## Records to use:

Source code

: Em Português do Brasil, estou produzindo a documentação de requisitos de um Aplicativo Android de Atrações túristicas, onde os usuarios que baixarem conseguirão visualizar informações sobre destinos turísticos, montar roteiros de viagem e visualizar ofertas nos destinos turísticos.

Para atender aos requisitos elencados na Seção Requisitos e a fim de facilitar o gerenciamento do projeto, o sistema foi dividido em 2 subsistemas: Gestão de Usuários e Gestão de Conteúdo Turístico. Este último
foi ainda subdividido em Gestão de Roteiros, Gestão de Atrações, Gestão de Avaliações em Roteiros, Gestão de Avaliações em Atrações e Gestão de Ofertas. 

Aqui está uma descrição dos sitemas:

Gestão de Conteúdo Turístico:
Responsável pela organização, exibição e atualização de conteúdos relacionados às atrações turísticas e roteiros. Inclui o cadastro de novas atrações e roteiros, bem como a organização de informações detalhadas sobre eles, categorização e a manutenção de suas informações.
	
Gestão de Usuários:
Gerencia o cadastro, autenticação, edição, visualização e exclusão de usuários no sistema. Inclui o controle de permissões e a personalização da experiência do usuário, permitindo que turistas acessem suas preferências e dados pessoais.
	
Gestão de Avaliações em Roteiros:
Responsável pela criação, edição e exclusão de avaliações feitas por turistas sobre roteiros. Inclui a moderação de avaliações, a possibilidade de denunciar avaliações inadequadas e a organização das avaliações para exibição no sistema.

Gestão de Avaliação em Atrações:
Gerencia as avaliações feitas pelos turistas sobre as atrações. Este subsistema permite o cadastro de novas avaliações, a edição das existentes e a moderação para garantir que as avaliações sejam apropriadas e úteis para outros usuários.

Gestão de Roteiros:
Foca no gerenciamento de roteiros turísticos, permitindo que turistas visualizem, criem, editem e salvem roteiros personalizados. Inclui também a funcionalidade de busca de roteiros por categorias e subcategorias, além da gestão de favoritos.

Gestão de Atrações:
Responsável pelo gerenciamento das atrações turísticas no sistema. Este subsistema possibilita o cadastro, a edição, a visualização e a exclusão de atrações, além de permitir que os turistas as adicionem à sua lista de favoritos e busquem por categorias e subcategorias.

## What to work on:
Type out the whole of the data again, exactly as shown.

## Response:
Source code

: Em Português do Brasil, estou produzindo a documentação de requisitos de um Aplicativo Android de Atrações túristicas, onde os usuarios que baixarem conseguirão visualizar informações sobre destinos turísticos, montar roteiros de viagem e visualizar ofertas nos destinos turísticos.

Para atender aos requisitos elencados na Seção Requisitos e a fim de facilitar o gerenciamento do projeto, o sistema foi dividido em 2 subsistemas: Gestão de Usuários e Gestão de Conteúdo Turístico. Este último
foi ainda subdividido em Gestão de Roteiros, Gestão de Atrações, Gestão de Avaliações em Roteiros, Gestão de Avaliações em Atrações e Gestão de Ofertas. 

Aqui está uma descrição dos sitemas:

Gestão de Conteúdo Turístico:
Responsável pela organização, exibição e atualização de conteúdos relacionados às atrações turísticas e roteiros. Inclui o cadastro de novas atrações e roteiros, bem como a organização de informações detalhadas sobre eles, categorização e a manutenção de suas informações.
	
Gestão de Usuários:
Gerencia o cadastro, autenticação, edição, visualização e exclusão de usuários no sistema. Inclui o controle de permissões e a personalização da experiência do usuário, permitindo que turistas acessem suas preferências e dados pessoais.
	
Gestão de Avaliações em Roteiros:
Responsável pela criação, edição e exclusão de avaliações feitas por turistas sobre roteiros. Inclui a moderação de avaliações, a possibilidade de denunciar avaliações inadequadas e a organização das avaliações para exibição no sistema.

Gestão de Avaliação em Atrações:
Gerencia as avaliações feitas pelos turistas sobre as atrações. Este subsistema permite o cadastro de novas avaliações, a edição das existentes e a moderação para garantir que as avaliações sejam apropriadas e úteis para outros usuários.

Gestão de Roteiros:
Foca no gerenciamento de roteiros turísticos, permitindo que turistas visualizem, criem, editem e salvem roteiros personalizados. Inclui também a funcionalidade de busca de roteiros por categorias e subcategorias, além da gestão de favoritos.

Gestão de Atrações:
Responsável pelo gerenciamento das atrações turísticas no sistema. Este subsistema possibilita o cadastro, a edição, a visualização e a exclusão de atrações, além de permitir que os turistas as adicionem à sua lista de favoritos e busquem por categorias e subcategorias.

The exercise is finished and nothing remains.